Just as her mind became fully immersed in this tedious, difficult, yet strangely stimulating exercise—

Click.

A very soft sound, different from Xiao Ling’s usual door-opening rhythm—a more solid, mechanical sliding sound—came from the direction of the cell door.

Furenna was instantly jolted from her internal focus. All her dispersed awareness snapped back. Wariness rose like a conditioned reflex.

Instinctively, she thought it was Xiao Ling returning, perhaps having forgotten something—

Furenna pushed against the wall, enduring the dull pain of moving her wounds, and slowly stood up.

It was a posture she had deliberately maintained over the past days in front of Xiao Ling, one that didn’t seem too hostile.

Had Xiao Ling done something wrong?

But the footsteps were wrong.

When the heavy metal door swung open without a sound and a tall figure, outlined by the brighter torchlight from the hallway outside, stepped into the range of the greenish glow,

Furenna’s recently straightened body stiffened almost imperceptibly.

It wasn’t Xiao Ling.

It was Demon King Iris.

She wore her signature form-fitting attire of dark colors trimmed with dark gold, her crimson cloak draped behind her, her steps unhurried.
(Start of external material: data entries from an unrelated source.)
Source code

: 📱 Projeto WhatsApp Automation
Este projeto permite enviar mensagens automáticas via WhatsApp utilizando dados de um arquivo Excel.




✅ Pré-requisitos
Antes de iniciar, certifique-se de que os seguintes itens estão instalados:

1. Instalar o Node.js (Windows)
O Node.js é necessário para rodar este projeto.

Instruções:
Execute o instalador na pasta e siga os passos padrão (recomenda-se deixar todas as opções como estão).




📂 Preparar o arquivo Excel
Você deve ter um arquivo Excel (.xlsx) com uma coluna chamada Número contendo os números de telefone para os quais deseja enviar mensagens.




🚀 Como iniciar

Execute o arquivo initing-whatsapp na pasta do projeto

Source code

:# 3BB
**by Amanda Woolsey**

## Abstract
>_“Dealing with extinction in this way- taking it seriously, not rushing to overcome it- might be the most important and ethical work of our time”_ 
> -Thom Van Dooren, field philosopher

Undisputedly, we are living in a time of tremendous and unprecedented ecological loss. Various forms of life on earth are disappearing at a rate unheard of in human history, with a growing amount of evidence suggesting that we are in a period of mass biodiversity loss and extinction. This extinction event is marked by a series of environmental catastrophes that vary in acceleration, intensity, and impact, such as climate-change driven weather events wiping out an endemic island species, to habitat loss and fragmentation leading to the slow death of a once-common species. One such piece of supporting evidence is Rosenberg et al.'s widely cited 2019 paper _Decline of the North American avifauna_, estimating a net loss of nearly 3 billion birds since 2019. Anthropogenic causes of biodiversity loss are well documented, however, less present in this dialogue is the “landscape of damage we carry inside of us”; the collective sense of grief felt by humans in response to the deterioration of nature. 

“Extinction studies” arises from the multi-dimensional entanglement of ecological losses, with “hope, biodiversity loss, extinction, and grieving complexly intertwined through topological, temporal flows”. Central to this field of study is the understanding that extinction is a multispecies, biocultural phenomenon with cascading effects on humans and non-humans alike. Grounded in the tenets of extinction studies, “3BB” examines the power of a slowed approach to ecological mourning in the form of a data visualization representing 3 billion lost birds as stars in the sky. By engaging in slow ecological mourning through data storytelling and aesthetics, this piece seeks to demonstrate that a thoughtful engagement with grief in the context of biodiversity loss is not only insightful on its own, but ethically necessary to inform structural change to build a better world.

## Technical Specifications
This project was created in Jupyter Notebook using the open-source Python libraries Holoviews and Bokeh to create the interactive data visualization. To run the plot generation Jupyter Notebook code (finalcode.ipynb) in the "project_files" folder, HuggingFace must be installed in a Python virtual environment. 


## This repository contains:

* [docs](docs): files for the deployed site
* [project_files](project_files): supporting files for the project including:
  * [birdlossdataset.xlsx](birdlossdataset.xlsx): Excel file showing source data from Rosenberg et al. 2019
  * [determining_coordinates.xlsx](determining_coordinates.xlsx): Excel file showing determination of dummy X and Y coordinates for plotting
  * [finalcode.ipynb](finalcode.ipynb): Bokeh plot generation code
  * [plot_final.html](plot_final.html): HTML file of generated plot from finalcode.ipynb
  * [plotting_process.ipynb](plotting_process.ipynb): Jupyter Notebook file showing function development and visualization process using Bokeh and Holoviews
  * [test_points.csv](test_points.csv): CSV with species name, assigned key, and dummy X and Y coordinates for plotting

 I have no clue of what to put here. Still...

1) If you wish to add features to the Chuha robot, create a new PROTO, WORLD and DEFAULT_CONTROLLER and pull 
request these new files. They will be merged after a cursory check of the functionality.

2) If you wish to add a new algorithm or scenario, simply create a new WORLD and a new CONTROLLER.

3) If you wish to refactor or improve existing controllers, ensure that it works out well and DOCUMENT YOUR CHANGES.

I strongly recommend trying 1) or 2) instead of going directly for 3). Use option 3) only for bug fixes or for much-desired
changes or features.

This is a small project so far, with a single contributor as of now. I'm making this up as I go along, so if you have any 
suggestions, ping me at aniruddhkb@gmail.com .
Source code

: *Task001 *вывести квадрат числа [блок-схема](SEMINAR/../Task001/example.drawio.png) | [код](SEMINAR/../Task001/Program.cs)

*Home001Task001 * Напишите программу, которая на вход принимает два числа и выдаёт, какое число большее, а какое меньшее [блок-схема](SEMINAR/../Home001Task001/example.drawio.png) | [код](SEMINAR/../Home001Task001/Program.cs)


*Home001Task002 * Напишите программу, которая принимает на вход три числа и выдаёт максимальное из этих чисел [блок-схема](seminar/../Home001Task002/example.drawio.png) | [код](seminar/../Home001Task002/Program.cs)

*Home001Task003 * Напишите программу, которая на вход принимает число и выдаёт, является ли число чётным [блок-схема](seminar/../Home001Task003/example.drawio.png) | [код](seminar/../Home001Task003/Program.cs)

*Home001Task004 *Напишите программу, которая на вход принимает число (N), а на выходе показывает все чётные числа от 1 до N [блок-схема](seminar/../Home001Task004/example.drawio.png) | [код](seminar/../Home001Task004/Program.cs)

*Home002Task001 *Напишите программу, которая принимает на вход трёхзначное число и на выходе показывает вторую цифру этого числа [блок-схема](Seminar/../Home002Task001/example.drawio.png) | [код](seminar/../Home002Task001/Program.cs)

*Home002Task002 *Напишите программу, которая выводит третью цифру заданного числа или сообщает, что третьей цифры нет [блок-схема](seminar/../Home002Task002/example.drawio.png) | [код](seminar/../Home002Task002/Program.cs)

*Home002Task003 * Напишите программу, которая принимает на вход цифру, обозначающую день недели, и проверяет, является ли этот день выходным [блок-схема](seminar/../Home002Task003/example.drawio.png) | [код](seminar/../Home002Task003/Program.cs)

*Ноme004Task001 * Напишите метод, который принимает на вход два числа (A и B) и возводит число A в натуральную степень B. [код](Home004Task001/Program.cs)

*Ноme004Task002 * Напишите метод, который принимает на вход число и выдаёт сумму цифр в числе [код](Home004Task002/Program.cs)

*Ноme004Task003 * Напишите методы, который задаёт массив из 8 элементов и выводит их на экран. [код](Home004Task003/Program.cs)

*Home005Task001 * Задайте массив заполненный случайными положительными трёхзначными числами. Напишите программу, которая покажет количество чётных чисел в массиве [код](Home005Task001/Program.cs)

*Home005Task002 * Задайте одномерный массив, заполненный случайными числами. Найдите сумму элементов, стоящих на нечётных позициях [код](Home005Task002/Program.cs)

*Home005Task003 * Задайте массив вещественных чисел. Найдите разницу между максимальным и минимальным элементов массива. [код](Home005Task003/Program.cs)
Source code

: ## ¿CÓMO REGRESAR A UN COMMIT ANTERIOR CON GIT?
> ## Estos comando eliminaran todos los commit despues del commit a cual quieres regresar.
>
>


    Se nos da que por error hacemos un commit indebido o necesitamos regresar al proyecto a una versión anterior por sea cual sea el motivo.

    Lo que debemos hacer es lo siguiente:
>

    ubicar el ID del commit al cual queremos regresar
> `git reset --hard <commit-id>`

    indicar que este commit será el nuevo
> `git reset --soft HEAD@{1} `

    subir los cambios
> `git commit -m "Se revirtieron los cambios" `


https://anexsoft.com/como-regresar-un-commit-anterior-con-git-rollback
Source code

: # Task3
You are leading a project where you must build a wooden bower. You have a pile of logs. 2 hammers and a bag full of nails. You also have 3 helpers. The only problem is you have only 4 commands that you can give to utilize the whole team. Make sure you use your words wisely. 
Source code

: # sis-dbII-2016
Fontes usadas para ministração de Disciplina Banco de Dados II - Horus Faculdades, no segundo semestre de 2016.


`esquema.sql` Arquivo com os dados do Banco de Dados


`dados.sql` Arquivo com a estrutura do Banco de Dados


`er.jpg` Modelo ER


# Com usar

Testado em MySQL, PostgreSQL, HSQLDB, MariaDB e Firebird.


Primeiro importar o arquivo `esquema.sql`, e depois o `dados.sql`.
Unlike the oppressive presence in the pink room, Iris now seemed to be on a casual inspection.

Her crimson eyes swept indifferently over the cell’s interior before finally settling on Furenna, who was now standing rigidly at attention.

The Demon King’s gaze lingered on her face for a moment, then slowly traveled down, brushing over the now-faded but still visible whip marks on her neck,

passing over her body, still pale but no longer trembling visibly from acute pain, and finally pausing briefly, it seemed, on the metal restraint at her waist, not fully concealed by the prisoner’s garb.

“It seems,”

Demon King Iris broke the silence, her voice clear and even in the silent dungeon, betraying little emotion,

“the recovery is proceeding adequately. That child, Xiao Ling, is tending to you with some diligence.”

Her tone was like an owner appraising the restoration of a prized possession.

Furenna’s fingers, hanging at her sides and bound by shackles and short chains, curled slightly unconsciously.

The faint ripple in her heart, stirred moments ago by the discovery of a sliver of hope, was instantly crushed by cold vigilance and a wave of fresh humiliation.

She raised her eyes, her amber gaze meeting the Demon King’s crimson one.

“Thanks to Your Majesty’s grace,”

Heroine Furenna’s voice was low and hoarse from disuse, but she deliberately slowed her speech, making each word distinct, laced with cold sarcasm.

“First the lash, then the fine medicine, now the attentive maid…

Your Majesty’s ‘care’ is truly meticulous. Unforgettable.”